WHAT YOU WILL DO: Starting with the line that contains "alt = '<alt text>'" and stopping after the line that contains "- Select the", copy the entries below exactly. Include nothing else.

DATA EXTRACT:

»»

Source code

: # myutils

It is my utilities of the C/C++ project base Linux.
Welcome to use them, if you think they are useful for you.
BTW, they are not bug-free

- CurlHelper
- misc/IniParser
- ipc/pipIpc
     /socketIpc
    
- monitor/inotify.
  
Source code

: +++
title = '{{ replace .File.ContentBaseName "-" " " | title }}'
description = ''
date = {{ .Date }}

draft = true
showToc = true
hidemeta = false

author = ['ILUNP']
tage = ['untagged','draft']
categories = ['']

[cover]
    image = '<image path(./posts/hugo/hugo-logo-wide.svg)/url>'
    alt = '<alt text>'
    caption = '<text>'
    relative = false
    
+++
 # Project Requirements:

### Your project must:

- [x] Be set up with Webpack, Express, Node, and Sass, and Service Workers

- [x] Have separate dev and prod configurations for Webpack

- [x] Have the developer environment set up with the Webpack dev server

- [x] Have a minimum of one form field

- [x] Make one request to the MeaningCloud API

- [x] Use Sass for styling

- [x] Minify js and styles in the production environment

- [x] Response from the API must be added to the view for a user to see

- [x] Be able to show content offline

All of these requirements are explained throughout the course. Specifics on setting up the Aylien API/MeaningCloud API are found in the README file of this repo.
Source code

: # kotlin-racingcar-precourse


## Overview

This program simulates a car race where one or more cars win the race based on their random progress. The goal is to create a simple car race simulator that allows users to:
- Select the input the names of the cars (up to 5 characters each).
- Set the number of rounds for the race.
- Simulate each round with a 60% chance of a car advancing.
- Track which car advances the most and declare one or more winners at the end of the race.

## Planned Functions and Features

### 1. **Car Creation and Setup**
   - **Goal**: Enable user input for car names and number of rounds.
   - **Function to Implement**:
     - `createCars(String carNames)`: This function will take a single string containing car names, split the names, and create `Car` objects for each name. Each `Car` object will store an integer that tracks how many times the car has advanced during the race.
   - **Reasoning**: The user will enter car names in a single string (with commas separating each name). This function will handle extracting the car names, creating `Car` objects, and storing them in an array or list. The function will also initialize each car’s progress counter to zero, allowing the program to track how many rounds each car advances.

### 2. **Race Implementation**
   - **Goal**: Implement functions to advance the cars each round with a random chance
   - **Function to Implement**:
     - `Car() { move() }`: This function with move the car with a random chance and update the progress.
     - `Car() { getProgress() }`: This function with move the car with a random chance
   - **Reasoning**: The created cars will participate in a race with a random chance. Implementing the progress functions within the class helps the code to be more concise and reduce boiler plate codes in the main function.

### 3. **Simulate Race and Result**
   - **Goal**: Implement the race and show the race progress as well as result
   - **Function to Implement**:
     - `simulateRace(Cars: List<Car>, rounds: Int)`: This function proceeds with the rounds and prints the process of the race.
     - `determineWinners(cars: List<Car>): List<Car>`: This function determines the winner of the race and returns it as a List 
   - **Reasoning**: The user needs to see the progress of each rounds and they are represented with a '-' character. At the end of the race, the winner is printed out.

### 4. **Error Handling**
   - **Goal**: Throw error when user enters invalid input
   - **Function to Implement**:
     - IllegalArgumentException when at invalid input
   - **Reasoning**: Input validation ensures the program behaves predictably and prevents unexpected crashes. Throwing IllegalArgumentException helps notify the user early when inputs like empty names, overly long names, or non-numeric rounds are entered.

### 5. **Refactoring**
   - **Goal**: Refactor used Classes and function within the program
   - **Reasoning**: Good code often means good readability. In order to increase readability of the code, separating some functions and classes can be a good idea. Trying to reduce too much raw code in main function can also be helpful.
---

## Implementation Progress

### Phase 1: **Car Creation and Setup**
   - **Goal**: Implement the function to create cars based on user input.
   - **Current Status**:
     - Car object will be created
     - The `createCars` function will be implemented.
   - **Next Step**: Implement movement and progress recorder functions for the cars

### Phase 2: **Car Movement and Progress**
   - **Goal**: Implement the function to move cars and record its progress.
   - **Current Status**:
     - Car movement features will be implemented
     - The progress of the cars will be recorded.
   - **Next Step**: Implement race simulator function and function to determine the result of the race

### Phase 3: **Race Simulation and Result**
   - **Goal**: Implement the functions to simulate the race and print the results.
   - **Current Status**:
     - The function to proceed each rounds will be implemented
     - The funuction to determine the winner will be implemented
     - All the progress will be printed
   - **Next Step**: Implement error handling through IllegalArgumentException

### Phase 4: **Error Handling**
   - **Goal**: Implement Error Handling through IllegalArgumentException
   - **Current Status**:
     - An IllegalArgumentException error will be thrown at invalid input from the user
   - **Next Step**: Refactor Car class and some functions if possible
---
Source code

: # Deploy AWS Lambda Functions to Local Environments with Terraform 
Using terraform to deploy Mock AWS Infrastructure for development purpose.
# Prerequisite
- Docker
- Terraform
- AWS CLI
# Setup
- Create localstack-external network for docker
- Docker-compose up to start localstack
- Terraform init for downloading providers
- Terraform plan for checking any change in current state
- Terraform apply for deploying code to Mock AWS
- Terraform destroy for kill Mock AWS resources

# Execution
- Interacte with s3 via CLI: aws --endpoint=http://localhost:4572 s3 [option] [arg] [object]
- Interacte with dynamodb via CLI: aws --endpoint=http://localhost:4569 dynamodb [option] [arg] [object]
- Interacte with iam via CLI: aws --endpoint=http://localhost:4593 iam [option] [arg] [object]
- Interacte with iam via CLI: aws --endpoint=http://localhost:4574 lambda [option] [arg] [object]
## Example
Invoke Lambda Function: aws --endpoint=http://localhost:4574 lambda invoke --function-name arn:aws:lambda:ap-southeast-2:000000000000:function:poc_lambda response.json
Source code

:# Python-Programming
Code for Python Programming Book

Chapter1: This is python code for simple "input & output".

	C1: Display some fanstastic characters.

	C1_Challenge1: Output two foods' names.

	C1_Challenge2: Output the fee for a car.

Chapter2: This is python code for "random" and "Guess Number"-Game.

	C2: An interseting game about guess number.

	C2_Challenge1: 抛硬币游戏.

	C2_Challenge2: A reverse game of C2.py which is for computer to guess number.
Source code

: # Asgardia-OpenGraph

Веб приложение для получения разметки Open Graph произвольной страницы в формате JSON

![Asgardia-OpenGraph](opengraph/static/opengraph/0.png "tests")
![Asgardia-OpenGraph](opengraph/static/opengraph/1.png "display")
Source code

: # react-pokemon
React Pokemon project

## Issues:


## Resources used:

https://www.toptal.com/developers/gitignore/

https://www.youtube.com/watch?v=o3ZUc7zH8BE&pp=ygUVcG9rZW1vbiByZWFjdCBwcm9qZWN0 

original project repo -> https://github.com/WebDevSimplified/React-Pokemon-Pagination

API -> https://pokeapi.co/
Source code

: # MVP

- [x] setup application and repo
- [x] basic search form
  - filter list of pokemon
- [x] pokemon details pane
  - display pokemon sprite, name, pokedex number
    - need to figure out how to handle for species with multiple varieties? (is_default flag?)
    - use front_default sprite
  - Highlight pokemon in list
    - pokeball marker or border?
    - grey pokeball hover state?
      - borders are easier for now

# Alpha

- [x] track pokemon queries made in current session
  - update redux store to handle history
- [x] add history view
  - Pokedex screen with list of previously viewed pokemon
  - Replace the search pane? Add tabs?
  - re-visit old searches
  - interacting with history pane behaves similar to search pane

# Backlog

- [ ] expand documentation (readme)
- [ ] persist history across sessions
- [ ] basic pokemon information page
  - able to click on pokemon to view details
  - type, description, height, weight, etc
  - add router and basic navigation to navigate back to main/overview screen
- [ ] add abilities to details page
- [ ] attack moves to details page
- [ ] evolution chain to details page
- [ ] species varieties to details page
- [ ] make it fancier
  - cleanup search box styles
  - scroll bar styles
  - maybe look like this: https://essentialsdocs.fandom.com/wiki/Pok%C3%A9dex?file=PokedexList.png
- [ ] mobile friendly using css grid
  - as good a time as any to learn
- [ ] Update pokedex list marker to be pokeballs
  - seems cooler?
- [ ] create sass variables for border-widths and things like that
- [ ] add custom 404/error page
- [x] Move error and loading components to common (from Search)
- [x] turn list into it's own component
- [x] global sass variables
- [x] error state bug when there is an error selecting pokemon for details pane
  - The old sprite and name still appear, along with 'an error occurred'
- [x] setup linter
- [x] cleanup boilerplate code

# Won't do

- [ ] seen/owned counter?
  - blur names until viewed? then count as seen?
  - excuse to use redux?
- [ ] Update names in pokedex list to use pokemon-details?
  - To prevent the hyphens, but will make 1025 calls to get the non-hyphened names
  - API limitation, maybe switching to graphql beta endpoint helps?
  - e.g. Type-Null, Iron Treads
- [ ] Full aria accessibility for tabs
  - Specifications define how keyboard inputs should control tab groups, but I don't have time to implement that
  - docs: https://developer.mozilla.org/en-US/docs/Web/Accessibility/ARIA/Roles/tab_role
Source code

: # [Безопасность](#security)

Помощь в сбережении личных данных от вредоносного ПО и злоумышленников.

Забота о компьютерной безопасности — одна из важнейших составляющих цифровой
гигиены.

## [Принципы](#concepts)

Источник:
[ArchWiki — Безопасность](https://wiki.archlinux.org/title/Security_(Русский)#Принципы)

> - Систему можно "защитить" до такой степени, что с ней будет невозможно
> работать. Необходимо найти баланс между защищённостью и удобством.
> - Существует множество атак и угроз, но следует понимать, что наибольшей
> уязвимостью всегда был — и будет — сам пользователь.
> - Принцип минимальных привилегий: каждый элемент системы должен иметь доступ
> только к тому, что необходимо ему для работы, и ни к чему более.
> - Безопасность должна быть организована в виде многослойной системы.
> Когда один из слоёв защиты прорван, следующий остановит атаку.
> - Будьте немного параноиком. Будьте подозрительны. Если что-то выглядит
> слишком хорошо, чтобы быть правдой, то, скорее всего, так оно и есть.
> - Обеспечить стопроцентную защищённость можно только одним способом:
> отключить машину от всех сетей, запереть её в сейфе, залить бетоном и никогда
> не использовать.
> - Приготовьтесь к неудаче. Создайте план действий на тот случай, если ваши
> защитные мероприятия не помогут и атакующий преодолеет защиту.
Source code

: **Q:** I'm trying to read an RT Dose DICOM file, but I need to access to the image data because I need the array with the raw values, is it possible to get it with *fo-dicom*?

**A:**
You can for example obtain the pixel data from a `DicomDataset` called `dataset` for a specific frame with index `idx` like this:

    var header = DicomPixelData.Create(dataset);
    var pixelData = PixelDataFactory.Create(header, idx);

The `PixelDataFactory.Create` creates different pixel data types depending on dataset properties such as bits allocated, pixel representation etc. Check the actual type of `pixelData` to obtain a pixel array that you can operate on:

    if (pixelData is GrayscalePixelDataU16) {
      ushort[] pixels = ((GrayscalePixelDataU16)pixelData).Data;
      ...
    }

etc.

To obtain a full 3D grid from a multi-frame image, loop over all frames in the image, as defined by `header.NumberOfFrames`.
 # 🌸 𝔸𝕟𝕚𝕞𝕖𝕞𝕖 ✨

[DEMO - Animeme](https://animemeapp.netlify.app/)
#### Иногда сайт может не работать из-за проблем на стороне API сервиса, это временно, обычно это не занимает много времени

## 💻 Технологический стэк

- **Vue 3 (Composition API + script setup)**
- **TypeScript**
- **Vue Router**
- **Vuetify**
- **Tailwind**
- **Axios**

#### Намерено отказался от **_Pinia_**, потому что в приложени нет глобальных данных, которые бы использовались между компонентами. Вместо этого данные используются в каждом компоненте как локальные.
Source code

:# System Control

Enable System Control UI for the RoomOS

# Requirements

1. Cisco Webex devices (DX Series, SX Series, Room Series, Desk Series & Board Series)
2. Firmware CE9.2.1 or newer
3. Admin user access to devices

««

ANSWER TO THE PROBLEM:
    alt = '<alt text>'
    caption = '<text>'
    relative = false
    
+++
 # Project Requirements:

### Your project must:

- [x] Be set up with Webpack, Express, Node, and Sass, and Service Workers

- [x] Have separate dev and prod configurations for Webpack

- [x] Have the developer environment set up with the Webpack dev server

- [x] Have a minimum of one form field

- [x] Make one request to the MeaningCloud API

- [x] Use Sass for styling

- [x] Minify js and styles in the production environment

- [x] Response from the API must be added to the view for a user to see

- [x] Be able to show content offline

All of these requirements are explained throughout the course. Specifics on setting up the Aylien API/MeaningCloud API are found in the README file of this repo.
Source code

: # kotlin-racingcar-precourse


## Overview

This program simulates a car race where one or more cars win the race based on their random progress. The goal is to create a simple car race simulator that allows users to:
- Select the input the names of the cars (up to 5 characters each).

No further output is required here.